Some good analysis of a space with fast changing laws are: Alice in Wonderland and in a more technologically-orientated way: Wittgenstein's study of the transformations of language.
Another important feature of technology that has a direct relationship to the realm of the law is the cybernetic field (the pennant of this complex world is the book "Cybernetica" by Norbert Wiener), which has the revealing subtitle: "Control in Animals and Humans"). The ever increasing figures of mechanic, electronic and photo-technological controls belong to "the sign of the times".
The eruption of an enormous amount of lawyers which almost form a new class.
The problems inherent in legislating in the financial realm with its new instruments and techniques which include financial computing, special contracts "over the counter" of great complexity, new theoretical products that appear at great speed (the great problems of the USA administration to control these "volcanic eruptions" of money).

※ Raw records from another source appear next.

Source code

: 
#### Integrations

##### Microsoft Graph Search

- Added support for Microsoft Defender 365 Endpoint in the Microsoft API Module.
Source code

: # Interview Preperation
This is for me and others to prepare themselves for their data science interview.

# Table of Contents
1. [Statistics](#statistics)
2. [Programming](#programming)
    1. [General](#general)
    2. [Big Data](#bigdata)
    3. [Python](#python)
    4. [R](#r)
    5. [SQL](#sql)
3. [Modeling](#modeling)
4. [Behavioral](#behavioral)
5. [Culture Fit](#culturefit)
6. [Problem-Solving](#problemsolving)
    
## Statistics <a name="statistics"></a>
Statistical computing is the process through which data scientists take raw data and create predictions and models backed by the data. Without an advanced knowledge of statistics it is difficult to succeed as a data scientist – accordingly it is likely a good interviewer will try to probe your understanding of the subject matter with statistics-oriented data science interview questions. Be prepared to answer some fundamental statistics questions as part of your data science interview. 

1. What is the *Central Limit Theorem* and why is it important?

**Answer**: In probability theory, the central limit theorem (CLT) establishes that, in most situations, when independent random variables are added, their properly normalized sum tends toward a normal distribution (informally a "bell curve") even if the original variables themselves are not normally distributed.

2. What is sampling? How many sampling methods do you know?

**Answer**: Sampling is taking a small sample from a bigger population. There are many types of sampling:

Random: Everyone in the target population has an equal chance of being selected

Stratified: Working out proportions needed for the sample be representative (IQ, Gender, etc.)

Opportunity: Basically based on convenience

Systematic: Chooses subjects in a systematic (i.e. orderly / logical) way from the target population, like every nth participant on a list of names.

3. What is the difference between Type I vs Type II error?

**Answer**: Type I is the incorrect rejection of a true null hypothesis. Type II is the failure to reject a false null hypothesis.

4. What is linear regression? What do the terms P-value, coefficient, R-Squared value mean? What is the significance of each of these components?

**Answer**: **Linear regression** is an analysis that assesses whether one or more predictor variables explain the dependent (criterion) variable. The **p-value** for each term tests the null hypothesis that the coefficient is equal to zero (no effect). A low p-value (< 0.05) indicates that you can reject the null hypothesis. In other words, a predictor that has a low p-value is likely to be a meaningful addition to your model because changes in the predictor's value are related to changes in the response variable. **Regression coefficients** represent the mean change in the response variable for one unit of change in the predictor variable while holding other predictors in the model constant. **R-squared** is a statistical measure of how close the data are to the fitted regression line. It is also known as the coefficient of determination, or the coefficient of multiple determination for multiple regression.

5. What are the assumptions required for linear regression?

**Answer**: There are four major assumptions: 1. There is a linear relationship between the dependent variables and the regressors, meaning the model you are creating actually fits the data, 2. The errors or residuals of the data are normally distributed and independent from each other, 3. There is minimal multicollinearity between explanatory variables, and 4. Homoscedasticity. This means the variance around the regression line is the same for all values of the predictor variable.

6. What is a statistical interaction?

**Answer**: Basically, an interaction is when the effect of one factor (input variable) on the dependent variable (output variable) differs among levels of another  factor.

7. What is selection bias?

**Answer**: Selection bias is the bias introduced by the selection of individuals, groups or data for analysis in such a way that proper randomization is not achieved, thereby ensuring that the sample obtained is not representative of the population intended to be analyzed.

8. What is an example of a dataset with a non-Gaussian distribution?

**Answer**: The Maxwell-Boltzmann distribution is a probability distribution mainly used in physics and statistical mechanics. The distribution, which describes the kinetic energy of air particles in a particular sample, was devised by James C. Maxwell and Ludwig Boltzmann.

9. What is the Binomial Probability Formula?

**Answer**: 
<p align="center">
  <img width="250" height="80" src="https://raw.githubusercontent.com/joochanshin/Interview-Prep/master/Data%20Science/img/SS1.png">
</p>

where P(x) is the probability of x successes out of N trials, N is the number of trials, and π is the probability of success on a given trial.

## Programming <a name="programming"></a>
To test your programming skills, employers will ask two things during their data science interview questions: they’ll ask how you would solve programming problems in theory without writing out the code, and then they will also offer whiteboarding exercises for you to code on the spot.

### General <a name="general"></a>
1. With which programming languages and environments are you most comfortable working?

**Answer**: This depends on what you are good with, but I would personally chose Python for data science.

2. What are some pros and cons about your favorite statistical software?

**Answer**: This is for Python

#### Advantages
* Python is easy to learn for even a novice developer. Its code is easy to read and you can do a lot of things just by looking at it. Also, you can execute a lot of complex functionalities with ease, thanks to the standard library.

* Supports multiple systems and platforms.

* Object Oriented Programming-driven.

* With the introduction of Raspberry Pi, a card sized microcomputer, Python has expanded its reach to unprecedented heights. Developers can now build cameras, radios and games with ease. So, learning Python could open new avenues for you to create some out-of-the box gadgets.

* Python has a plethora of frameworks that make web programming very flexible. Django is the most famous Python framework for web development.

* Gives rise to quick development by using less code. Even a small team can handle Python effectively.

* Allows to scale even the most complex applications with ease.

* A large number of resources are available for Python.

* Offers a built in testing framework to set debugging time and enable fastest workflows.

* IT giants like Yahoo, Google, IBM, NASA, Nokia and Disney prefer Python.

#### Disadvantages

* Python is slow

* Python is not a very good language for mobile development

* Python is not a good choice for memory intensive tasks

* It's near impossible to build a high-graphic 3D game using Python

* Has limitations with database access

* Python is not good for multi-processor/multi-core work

The using of money as Leibniz´s universal characteristic (and its consequences: devaluation of all values).
The ever-increasing complexity of Laws and their (priest/secret) arcane languages which open an abyss between the normal person and the "initiated".
Well, I think it is enough for a start. Your turn.
best regards
roberto
Dear RCM,
No amount of self-deprecation will suffice to hide the fact that you are an original thinker. One does not to be a lawyer to discuss the law, the way one has to be a quantum physicist to discuss string theory. The law has one thing in common with technology: it is all-pervasive, it permeates every minutest aspect of our existence, it is the embodiment of (social and economic) philosophies and it evolves constantly (though, as you say, less speedily than technology does).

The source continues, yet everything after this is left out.